Is used to configure the index with mappings. In this case, we are interested in indexing 3 columns of the Account model - number, first_name, last_name. You can view the mappings hash with the command:

Account.mappings.to_hash
{:account=> {
    :dynamic=>"false",
   :properties=> {
     :number=> {:analyzer=>"english", :index_options=>"offsets", :type=>"string"},
     :first_name=> {:analyzer=>"english", :index_options=>"offsets", :type=>"string"},
     :last_name=> {:analyzer=>"english", :index_options=>"offsets", :type=>"string"}
    }
  }
}

Indexing

The defined settings and mappings are used to create an index with the desired configuration Commands to create and refresh indexes are provided by the name spaced functions:

Account.__elasticsearch__.create_index! force: true
Account.__elasticsearch__.refresh_index!

You can write rake tasks that perform these actions like so:

desc 'bulk index the account model'
task bulk_index_accounts: :environment do
  puts 'creating accounts index...'
  Account.__elasticsearch__.create_index!
end

Before running the commands above, Elasticsearch needs to be bootstrapped in some kind of initialiser. Create an elastcisearch.yml file in your config directory with the following:

---
development:
  host: 'http://localhost:9200'
  transport_options:
    request:
      timeout: 5

test:
  host: 'http://localhost:9200'
  transport_options:
    request:
      timeout: 5

production:
  host: 'http://localhost:9200'
  transport_options:
    request:
      timeout: 5

Create an initializer elastcisearch.rb in config/initializers with the following:

config = {
    host: 'http://localhost:9200/',
    transport_options: {
        request: { timeout: 5 }
    },
}

if File.exists?('config/elasticsearch.yml')
  config.merge!(YAML.load_file("#{Rails.root}/config/elasticsearch.yml")[Rails.env].deep_symbolize_keys)
end

Elasticsearch::Model.client = Elasticsearch::Client.new(config)

This will create an Elasticsearch client that will be used by ALL models in the application.
After creating the index, you could do the initial import of the data using the command.

Account.import

However, recall that this call will be making remote api calls to the Elasticsearch server. At scale with thousands of records this is not optimal. Thankfully Elasticsearch provides a bulk indexing functionality to mitigate this. You could create a module to easily do bulk indexing of existing records like the one below:

module Search
  module BulkIndexer
    def self.import(klass)
      klass.constantize.find_in_batches do |batch_objects|
        bulk_index(klass, batch_objects)
      end
    end

    def self.prepare_records(records)
      records.map do |record|
        {index: {_id: record.id, data: record.as_indexed_json}}
      end
    end

    def self.bulk_index(klass, records)
      klass.constantize.__elasticsearch__.client.bulk({
          index: klass.constantize.__elasticsearch__.index_name,
          type: klass.constantize.__elasticsearch__.document_type,
          body: prepare_records(records)
      })
    end
  end
end

With this for example, a call to bulk index the Account model would be:

Search::BulkIndexer.import('Account')

Searching

A simple search now takes the form

Account.search('query_string')

We are using just the basic search of elasticsearch as can be seen in the function

def self.serach(query)
  __elasticsearch__.search(query)
end

You can customize the search by sending in more options using the Elasticsearch DSL but we will stick with the plain vanilla search and you can look at the search DSL documentation. There are many options of retrieving the search results including the related records eg.

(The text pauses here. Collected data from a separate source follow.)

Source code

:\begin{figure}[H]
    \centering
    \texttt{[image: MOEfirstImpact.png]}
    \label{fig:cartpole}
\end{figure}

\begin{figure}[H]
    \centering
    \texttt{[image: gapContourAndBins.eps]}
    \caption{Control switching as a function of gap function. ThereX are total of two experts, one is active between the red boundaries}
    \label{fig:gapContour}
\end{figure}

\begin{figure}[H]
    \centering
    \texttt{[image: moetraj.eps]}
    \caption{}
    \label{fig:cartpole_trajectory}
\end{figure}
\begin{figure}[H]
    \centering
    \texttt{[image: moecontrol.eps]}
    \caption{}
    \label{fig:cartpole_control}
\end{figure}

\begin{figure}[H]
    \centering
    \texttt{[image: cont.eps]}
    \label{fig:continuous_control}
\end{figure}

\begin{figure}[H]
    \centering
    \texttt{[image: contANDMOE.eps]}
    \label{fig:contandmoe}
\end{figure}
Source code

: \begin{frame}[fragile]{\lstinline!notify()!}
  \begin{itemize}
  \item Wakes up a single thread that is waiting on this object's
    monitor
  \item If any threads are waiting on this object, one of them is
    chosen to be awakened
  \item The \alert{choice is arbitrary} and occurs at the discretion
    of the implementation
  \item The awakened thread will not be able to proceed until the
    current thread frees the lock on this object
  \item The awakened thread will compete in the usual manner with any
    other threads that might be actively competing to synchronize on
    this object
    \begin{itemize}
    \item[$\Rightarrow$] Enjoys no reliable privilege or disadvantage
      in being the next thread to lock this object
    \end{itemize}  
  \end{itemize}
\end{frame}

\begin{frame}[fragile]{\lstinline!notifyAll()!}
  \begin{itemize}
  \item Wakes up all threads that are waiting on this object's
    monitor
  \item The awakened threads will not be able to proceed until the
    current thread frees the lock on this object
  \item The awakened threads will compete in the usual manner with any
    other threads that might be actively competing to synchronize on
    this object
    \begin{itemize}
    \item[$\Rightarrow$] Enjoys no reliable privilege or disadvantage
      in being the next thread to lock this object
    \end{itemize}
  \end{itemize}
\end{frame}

records = Account.search('query_string').records

Updating indices

As the application is used, invariably, the indices need to be updated when records are created/edited/deleted. The gem has callbacks that can be invoked automatically by including

include Elasticsearch::Model::Callbacks

in the model (or in our case in the concern we are including). However, this will result in additional overhead when performing crud operations because the indexing operation involves doing an API call. It is prudent to pass this to a back ground job using Sidekiq or Resque. Since we use Resque, a background job worker to update indices could look something like this:

 module Search
    class Indexer
      @queue = :indexer

      def async_index_operation(operation, record_id, klass)
        begin
          Resque.enqueue(KopoKopo::Search::Indexer, operation, record_id, klass)
        rescue => ex
          indexing_logger.error  "E [#{Time.now.utc.iso8601}] Error: Error in Enqueueing #{klass} #{operation} operation: #{ex.message}"
        end
      end

      def self.perform(operation, record_id, klass)
        begin
          @es_client = Elasticsearch::Model.client
          index_object(operation, record_id, klass) if @es_client
        ensure
        end
      end

      def self.index_object(operation, record_id, klass)

        case operation.to_s
          when /index/
            record = klass.constantize.find(record_id)
            @es_client.index(index: ActiveSupport::Inflector.pluralize(klass.downcase),
                             type: klass.downcase,
                             id: record_id,
                             body: record.as_indexed_json) if record
          when /delete/
            @es_client.delete(index: ActiveSupport::Inflector.pluralize(klass.downcase),
                              type: klass.downcase,
                              id: record_id)
          else raise ArgumentError, "Unknown operation '#{operation}'"
        end
      end

      def indexing_logger
        @indexing_logger = Logger.new( "#{Rails.root}/log/indexer-job.log", 'monthly')
      end
    end
  end

Add callbacks to the Account concern that will be invoked on saving an Account object or deleting an Account object

after_save {Search::Indexer.new.async_index_operation('index', self.id, self.class.to_s)}
after_destroy {Search::Indexer.new.async_index_operation('delete', self.id, self.class.to_s)}